Reproduce the records below exactly, but only between the lines holding "### 원치 않는 앱 제거" and "RyTuneX는 오픈 소스 프로젝트입니다. 기여를 환영합니다!", inclusive.

### Data provided
▼
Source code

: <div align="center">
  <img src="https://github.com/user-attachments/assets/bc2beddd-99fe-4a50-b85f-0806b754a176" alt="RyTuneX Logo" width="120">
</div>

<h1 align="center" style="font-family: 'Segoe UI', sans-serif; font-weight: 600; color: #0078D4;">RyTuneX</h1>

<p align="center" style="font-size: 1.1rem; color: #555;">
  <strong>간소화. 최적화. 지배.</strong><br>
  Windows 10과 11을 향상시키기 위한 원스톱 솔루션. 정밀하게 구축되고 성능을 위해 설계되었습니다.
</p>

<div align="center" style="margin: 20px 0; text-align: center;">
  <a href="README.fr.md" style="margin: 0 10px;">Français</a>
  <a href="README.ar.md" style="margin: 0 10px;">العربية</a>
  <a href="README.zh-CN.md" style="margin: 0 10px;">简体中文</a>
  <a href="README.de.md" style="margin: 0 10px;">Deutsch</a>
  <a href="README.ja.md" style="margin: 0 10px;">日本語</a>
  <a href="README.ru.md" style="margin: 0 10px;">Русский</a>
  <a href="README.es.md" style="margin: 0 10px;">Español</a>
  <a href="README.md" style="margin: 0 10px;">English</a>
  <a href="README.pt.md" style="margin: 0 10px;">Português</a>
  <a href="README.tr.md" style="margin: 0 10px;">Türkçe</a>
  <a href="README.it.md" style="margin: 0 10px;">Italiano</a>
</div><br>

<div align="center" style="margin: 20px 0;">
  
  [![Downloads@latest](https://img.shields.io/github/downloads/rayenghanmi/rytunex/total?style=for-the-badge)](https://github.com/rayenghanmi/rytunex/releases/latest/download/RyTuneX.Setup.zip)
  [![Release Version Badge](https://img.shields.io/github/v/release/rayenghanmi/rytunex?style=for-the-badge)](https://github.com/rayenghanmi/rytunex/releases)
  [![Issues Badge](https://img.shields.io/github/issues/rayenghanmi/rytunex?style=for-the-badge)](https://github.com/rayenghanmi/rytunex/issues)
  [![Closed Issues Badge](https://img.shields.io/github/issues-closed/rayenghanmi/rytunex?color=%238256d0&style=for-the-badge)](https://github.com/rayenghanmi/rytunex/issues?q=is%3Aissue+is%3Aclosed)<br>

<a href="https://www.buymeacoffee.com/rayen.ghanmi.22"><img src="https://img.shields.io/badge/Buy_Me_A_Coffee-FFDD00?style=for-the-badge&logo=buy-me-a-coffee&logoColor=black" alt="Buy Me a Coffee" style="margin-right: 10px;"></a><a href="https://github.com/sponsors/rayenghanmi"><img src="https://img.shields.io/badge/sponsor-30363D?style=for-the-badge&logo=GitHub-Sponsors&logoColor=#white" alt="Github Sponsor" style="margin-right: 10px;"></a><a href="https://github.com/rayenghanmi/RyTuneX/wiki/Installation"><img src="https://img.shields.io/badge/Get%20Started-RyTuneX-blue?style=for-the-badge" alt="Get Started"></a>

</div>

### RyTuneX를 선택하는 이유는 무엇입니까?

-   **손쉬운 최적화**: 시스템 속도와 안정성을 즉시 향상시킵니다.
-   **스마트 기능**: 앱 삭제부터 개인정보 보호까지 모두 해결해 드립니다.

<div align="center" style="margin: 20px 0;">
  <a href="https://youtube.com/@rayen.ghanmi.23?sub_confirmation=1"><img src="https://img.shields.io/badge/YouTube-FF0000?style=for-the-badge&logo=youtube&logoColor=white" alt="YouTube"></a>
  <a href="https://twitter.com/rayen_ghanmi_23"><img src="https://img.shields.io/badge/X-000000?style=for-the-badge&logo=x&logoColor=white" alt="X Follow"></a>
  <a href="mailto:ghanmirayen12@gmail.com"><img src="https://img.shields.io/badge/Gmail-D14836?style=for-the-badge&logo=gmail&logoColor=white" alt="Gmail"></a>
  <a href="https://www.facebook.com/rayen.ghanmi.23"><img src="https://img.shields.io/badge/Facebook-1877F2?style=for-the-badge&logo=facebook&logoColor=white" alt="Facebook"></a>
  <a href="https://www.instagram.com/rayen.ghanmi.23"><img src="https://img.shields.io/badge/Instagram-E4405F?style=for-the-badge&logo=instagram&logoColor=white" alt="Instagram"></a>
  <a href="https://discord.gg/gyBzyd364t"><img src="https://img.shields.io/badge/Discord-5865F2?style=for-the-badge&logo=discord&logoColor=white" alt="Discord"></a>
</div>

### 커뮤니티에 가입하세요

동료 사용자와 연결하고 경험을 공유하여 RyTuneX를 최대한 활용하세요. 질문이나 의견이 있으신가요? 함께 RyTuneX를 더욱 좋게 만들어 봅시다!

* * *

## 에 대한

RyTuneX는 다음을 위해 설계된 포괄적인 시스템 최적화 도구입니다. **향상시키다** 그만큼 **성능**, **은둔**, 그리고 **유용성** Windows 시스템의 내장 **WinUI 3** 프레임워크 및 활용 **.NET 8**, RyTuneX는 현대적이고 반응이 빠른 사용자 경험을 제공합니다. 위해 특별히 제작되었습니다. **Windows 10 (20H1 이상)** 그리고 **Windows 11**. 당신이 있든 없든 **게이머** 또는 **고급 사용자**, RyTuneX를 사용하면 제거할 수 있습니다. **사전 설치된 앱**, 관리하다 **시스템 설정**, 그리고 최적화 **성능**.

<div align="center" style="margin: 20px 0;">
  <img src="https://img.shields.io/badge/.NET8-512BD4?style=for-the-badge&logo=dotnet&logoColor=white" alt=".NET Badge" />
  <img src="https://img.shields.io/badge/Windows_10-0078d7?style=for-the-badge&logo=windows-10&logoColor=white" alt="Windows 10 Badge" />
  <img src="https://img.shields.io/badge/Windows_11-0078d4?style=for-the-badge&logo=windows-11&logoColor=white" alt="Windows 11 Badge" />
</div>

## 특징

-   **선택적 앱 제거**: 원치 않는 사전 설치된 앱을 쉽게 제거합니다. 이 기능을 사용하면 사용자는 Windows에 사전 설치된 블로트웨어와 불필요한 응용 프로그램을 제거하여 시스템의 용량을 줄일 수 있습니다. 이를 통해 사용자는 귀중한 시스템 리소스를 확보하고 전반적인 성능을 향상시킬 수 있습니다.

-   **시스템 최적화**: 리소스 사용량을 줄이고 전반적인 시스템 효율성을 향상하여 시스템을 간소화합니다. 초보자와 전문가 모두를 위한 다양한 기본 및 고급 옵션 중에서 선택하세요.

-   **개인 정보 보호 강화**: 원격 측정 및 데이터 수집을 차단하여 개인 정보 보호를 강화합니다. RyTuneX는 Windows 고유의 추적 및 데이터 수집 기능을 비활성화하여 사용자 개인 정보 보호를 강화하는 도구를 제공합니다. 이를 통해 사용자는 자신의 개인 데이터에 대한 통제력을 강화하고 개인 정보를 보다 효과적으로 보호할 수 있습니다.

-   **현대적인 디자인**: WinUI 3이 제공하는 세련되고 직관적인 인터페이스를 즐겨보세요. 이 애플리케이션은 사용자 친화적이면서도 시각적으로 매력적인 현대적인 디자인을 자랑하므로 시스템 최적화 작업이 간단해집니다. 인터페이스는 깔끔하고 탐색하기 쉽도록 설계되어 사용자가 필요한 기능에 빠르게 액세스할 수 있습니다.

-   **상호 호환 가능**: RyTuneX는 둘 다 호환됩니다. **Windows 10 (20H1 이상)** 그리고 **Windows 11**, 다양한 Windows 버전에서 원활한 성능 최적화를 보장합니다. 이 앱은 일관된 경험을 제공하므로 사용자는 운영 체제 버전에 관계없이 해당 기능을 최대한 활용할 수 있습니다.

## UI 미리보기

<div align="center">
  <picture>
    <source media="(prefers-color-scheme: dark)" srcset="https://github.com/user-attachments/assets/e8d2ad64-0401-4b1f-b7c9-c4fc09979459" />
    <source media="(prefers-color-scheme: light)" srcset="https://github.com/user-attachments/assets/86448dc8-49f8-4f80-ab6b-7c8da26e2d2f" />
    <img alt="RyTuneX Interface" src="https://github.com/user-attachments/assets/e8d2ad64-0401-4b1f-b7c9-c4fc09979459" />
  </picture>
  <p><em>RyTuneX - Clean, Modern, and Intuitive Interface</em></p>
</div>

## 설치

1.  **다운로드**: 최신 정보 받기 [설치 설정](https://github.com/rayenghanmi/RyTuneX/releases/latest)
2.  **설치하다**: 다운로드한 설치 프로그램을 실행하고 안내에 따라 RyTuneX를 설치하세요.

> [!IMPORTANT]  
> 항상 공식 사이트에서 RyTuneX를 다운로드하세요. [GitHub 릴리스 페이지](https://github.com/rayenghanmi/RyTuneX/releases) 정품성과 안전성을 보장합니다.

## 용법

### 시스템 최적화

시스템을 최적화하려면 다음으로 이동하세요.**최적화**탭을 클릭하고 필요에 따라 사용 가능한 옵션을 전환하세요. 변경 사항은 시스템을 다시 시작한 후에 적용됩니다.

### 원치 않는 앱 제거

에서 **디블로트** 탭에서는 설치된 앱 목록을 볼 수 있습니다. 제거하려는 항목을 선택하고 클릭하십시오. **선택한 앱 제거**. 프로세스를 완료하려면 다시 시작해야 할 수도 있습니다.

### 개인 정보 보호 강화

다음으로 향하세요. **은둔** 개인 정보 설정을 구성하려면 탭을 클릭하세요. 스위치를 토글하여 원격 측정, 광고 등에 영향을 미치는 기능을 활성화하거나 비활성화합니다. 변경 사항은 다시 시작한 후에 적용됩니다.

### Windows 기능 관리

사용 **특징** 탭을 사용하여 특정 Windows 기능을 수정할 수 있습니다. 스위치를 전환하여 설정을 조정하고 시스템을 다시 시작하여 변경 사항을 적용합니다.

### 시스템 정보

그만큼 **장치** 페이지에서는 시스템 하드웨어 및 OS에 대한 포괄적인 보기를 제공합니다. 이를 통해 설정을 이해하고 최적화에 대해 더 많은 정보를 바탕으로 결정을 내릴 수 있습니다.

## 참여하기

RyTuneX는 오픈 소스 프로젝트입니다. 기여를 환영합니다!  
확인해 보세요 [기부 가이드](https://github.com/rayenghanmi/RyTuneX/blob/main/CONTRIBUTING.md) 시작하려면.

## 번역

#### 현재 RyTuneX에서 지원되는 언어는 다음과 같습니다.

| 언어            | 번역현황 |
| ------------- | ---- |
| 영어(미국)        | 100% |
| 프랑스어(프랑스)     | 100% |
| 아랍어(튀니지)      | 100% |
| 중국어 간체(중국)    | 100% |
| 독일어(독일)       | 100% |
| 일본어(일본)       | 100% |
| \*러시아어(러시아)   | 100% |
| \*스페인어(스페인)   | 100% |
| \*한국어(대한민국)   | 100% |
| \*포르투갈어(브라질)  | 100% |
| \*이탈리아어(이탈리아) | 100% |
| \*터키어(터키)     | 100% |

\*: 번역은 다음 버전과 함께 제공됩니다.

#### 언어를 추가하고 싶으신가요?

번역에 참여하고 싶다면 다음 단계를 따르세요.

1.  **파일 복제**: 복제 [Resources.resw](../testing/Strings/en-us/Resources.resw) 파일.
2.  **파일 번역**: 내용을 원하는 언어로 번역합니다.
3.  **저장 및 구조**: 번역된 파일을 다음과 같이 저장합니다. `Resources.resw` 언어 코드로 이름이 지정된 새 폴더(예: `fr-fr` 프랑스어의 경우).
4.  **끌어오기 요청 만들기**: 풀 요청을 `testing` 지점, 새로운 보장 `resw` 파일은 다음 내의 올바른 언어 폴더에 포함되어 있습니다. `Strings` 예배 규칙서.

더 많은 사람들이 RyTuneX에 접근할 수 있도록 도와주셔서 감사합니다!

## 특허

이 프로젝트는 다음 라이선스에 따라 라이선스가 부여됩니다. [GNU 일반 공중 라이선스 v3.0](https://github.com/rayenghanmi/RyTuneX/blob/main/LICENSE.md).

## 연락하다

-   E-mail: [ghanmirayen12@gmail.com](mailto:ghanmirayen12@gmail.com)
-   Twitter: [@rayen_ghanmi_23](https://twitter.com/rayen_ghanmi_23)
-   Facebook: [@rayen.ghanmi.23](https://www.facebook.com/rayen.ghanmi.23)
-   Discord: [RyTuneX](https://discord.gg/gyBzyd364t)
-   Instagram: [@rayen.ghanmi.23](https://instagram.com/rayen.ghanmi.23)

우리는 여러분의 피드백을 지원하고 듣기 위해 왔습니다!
▲
### Completed exercise
### 원치 않는 앱 제거

에서 **디블로트** 탭에서는 설치된 앱 목록을 볼 수 있습니다. 제거하려는 항목을 선택하고 클릭하십시오. **선택한 앱 제거**. 프로세스를 완료하려면 다시 시작해야 할 수도 있습니다.

### 개인 정보 보호 강화

다음으로 향하세요. **은둔** 개인 정보 설정을 구성하려면 탭을 클릭하세요. 스위치를 토글하여 원격 측정, 광고 등에 영향을 미치는 기능을 활성화하거나 비활성화합니다. 변경 사항은 다시 시작한 후에 적용됩니다.

### Windows 기능 관리

사용 **특징** 탭을 사용하여 특정 Windows 기능을 수정할 수 있습니다. 스위치를 전환하여 설정을 조정하고 시스템을 다시 시작하여 변경 사항을 적용합니다.

### 시스템 정보

그만큼 **장치** 페이지에서는 시스템 하드웨어 및 OS에 대한 포괄적인 보기를 제공합니다. 이를 통해 설정을 이해하고 최적화에 대해 더 많은 정보를 바탕으로 결정을 내릴 수 있습니다.

## 참여하기

RyTuneX는 오픈 소스 프로젝트입니다. 기여를 환영합니다!  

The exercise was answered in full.